Tink was resigned. Despite all sense, they'd agreed to the contract from Ellis: rescue two packages from a ship adrift. One was a small container holding an experiment of the Dominion Science Council, the second a crate of well-aged Asterian wine that was precious to the noble requesting the salvage. After they retrieved those packages, they could do whatever they wanted with the wreck: salvage rights were theirs.
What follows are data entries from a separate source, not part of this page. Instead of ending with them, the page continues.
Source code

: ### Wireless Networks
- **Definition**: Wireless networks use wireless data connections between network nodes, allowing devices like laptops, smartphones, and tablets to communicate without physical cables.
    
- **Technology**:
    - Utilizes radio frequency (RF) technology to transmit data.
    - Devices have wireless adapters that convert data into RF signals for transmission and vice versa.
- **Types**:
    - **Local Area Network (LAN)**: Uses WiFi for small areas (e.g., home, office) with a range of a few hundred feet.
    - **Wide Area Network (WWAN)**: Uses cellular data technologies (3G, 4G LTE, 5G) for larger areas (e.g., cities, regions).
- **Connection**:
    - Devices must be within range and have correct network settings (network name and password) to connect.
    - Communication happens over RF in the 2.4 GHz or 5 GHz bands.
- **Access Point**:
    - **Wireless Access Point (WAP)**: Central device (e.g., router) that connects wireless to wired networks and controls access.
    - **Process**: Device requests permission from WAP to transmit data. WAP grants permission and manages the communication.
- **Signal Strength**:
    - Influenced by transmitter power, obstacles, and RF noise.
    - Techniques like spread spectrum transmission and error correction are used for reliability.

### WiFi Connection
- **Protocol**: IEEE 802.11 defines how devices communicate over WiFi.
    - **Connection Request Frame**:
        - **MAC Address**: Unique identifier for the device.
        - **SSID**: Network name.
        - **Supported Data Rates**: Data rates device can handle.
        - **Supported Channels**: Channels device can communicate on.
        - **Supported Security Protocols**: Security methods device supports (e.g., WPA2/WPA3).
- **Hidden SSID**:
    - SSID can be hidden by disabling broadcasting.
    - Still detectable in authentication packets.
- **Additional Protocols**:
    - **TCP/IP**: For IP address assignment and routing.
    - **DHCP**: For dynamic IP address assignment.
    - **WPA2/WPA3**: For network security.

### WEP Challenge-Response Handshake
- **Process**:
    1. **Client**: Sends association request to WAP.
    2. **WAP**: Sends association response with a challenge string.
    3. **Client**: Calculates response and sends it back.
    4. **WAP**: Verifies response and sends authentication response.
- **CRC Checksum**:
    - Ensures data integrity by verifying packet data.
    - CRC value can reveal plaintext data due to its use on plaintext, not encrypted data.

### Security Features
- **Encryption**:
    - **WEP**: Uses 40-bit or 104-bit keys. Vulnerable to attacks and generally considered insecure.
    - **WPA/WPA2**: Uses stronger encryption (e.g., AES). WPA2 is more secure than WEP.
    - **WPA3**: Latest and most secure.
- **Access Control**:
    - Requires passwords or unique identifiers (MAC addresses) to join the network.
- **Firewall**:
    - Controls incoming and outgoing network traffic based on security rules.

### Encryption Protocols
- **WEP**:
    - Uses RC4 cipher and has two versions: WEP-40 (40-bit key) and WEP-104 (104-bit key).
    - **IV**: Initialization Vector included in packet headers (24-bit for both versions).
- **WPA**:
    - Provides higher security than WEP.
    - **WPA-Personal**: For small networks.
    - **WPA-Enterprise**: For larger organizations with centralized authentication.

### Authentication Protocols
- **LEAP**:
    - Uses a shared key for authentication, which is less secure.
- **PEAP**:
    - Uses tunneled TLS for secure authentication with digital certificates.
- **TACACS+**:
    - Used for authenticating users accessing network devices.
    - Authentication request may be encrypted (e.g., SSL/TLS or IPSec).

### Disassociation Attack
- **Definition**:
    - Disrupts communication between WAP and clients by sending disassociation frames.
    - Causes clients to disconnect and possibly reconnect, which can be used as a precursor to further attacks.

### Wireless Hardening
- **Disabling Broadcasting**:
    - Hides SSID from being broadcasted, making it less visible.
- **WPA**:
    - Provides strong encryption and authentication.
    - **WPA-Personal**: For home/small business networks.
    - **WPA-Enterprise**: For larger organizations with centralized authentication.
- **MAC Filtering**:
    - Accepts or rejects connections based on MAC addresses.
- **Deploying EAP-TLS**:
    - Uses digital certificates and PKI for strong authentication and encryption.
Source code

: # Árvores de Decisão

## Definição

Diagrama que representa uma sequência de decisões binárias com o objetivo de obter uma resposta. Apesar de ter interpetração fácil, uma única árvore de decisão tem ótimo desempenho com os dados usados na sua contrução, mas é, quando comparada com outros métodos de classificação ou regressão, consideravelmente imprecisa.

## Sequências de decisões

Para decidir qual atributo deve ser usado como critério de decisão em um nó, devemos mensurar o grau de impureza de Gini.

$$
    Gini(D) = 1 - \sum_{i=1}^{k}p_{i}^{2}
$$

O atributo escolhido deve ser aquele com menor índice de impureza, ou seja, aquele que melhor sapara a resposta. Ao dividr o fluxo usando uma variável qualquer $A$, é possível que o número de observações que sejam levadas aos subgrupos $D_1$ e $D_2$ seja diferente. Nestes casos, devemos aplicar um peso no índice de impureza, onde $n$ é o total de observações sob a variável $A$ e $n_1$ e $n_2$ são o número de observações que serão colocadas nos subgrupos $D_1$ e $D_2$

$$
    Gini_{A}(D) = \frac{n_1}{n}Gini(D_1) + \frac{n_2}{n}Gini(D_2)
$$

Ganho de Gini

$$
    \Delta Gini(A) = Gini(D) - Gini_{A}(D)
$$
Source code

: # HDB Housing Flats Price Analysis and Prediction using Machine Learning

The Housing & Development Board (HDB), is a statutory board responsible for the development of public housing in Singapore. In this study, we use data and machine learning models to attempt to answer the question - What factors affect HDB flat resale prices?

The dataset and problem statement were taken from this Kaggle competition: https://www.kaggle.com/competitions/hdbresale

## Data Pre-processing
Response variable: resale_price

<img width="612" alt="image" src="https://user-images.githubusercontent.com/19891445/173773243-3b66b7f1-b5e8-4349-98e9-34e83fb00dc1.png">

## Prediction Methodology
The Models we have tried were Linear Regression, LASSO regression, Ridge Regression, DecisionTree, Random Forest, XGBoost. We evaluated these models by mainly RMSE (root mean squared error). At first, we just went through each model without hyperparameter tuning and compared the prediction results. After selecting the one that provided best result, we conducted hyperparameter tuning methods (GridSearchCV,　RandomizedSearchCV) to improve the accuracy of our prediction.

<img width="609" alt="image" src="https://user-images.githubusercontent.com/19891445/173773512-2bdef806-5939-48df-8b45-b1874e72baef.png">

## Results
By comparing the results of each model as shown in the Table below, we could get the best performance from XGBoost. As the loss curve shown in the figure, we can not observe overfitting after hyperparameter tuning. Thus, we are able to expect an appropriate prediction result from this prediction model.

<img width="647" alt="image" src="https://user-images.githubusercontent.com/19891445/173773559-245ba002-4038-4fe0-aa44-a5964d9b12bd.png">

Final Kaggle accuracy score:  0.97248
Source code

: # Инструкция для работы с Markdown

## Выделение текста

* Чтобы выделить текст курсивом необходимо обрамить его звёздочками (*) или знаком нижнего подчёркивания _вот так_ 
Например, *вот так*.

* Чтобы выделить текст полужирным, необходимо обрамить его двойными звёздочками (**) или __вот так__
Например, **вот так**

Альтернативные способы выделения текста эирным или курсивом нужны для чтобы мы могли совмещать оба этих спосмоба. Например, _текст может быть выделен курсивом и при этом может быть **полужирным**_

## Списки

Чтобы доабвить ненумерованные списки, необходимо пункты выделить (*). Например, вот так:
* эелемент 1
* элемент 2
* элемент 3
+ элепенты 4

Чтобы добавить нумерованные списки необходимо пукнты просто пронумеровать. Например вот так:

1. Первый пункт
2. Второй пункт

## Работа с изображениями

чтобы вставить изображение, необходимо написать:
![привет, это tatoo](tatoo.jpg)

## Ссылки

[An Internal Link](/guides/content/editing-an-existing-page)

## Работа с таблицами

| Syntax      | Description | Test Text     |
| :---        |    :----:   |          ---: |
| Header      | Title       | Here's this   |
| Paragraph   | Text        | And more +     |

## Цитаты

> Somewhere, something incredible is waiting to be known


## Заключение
She sat hunched at the table in the common room, having left her self-imposed exile in the engine room after they rose out of the slipstream. Now that they were inside the target system's asteroid belt, Severn was on watch as Cass took over piloting while Alek got some rest. However, what Alek was doing didn't seem very restful to her. The repetitive thwap-thwap-pow coming from the other side of the common room would be almost hypnotic if it weren't so irritating. She watched him flick the paddle, the muscles in his forearms contracting as he returned Ish's volley. She sighed and huffed, blowing a curl out from in front of her eyes. He smiled when he scored a point against Ish, and a dimple formed on his cheek. Her eyebrows pulled together as she turned her attention to the starburst she was working on and tried to focus. The thing was tiny, and the springs, gears and pinions were blurry despite the goggles. She took care to avoid the charge; it wouldn't do to blind her crewmates in an explosion of light.
At Kandi's laugh, she lifted her head and strained her neck, cracking out a spot of tension. Kandi stood over Ish's shoulder, giving encouragement with an smile on a face more accustomed to being fierce. Tink squinted at Alek and Ish, and the game they played. She grimaced. She'd never mastered Kora, with its paddles and balls — she didn't have the necessary coordination. She watched as Ish's hand flicked and Alek's forearm twitched. The pilot's powerful build gave him little advantage in this game of reflex. Even so, judging by the grin that crinkled the corners of his eyes — and the look of concentration on Ish's — Alek didn't seem to be doing too badly. She dropped her eyes to examine her starburst again, a frown on her lips.
A half minute later, she glanced over at the captain, who sat beside her in companionable silence, the traitorous Grim in her lap, purring away. She was ostensibly reading something on her tablet, but Tink saw her glance at the game, a small smile tugging at the corners of her mouth.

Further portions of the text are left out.